Beginning at the line that contains "If you like" and finishing at the line that contains "# velocidade_d = 70", output the data below exactly. Include both end lines and no pictures.

== Input data ==

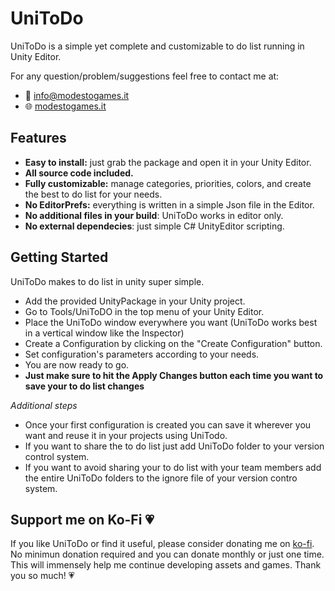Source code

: # UniToDo

UniToDo is a simple yet complete and customizable to do list running in Unity Editor.

For any question/problem/suggestions feel free to contact me at: 

- :e-mail: [info@modestogames.it](mailto:info@modestogames.it)
- :globe_with_meridians: [modestogames.it](https://www.modestogames.it)

## Features

- **Easy to install:** just grab the package and open it in your Unity Editor.
- **All source code included.**
- **Fully customizable:** manage categories, priorities, colors, and create the best to do list for your needs.
- **No EditorPrefs:** everything is written in a simple Json file in the Editor.
- **No additional files in your build**: UniToDo works in editor only.
- **No external dependecies**: just simple C# UnityEditor scripting.

## Getting Started

UniToDo makes to do list in unity super simple.

- Add the provided UnityPackage in your Unity project.
- Go to Tools/UniToDO in the top menu of your Unity Editor.
- Place the UniToDo window everywhere you want (UniToDo works best in a vertical window like the Inspector)
- Create a Configuration by clicking on the "Create Configuration" button.
- Set configuration's parameters according to your needs.
- You are now ready to go.
- **Just make sure to hit the Apply Changes button each time you want to save your to do list changes**

*Additional steps*
- Once your first configuration is created you can save it wherever you want and reuse it in your projects using UniTodo.
- If you want to share the to do list just add UniToDo folder to your version control system.
- If you want to avoid sharing your to do list with your team members add the entire UniToDo folders to the ignore file of your version contro system. 

## Support me on Ko-Fi :heartpulse:

If you like UniToDo or find it useful, please consider donating me on [ko-fi](https://ko-fi.com/modestogames).
No minimun donation required and you can donate monthly or just one time.
This will immensely help me continue developing assets and games. 
Thank you so much! :heartpulse:
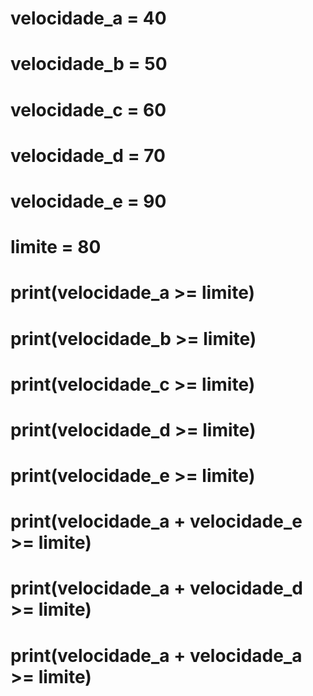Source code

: # velocidade_a = 40
# velocidade_b = 50
# velocidade_c = 60
# velocidade_d = 70
# velocidade_e = 90

# limite = 80

# print(velocidade_a >= limite)
# print(velocidade_b >= limite)
# print(velocidade_c >= limite)
# print(velocidade_d >= limite)
# print(velocidade_e >= limite)
# print(velocidade_a + velocidade_e >= limite)
# print(velocidade_a + velocidade_d >= limite) 
# print(velocidade_a + velocidade_a >= limite) 
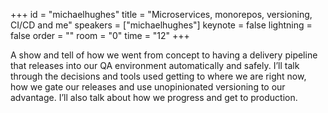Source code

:﻿+++
id = "michaelhughes"
title = "Microservices, monorepos, versioning, CI/CD and me"
speakers = ["michaelhughes"]
keynote = false
lightning = false
order = ""
room = "0"
time = "12"
+++

A show and tell of how we went from concept to having a delivery pipeline that releases into our QA environment automatically and safely. I’ll talk through the decisions and tools used getting to where we are right now, how we gate our releases and use unopinionated versioning to our advantage. I’ll also talk about how we progress and get to production.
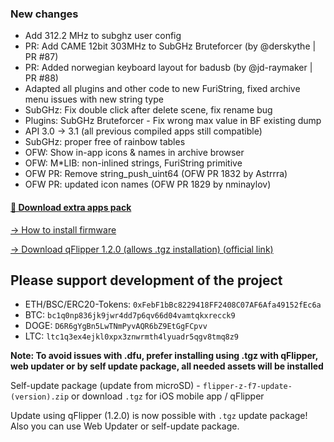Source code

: ### New changes
* Add 312.2 MHz to subghz user config
* PR: Add CAME 12bit 303MHz to SubGHz Bruteforcer (by @derskythe | PR #87)
* PR: Added norwegian keyboard layout for badusb (by @jd-raymaker | PR #88)
* Adapted all plugins and other code to new FuriString, fixed archive menu issues with new string type
* SubGHz: Fix double click after delete scene, fix rename bug
* Plugins: SubGHz Bruteforcer - Fix wrong max value in BF existing dump
* API 3.0 -> 3.1 (all previous compiled apps still compatible)
* SubGHz: proper free of rainbow tables
* OFW: Show in-app icons & names in archive browser
* OFW: M*LIB: non-inlined strings, FuriString primitive
* OFW PR: Remove string_push_uint64 (OFW PR 1832 by Astrrra)
* OFW PR: updated icon names (OFW PR 1829 by nminaylov)

#### [🎲 Download extra apps pack](https://download-directory.github.io/?url=https://github.com/UberGuidoZ/Flipper/tree/main/Applications/Unleashed)

[-> How to install firmware](https://github.com/DarkFlippers/unleashed-firmware/blob/dev/documentation/HowToInstall.md)

[-> Download qFlipper 1.2.0 (allows .tgz installation) (official link)](https://update.flipperzero.one/builds/qFlipper/1.2.0/)

## Please support development of the project
* ETH/BSC/ERC20-Tokens: `0xFebF1bBc8229418FF2408C07AF6Afa49152fEc6a`
* BTC: `bc1q0np836jk9jwr4dd7p6qv66d04vamtqkxrecck9`
* DOGE: `D6R6gYgBn5LwTNmPyvAQR6bZ9EtGgFCpvv`
* LTC: `ltc1q3ex4ejkl0xpx3znwrmth4lyuadr5qgv8tmq8z9`

**Note: To avoid issues with .dfu, prefer installing using .tgz with qFlipper, web updater or by self update package, all needed assets will be installed**

Self-update package (update from microSD) - `flipper-z-f7-update-(version).zip` or download `.tgz` for iOS mobile app / qFlipper

Update using qFlipper (1.2.0) is now possible with `.tgz` update package! Also you can use Web Updater or self-update package.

===

- _Response to this exercise_:
If you like UniToDo or find it useful, please consider donating me on [ko-fi](https://ko-fi.com/modestogames).
No minimun donation required and you can donate monthly or just one time.
This will immensely help me continue developing assets and games. 
Thank you so much! :heartpulse:
Source code

: # velocidade_a = 40
# velocidade_b = 50
# velocidade_c = 60
# velocidade_d = 70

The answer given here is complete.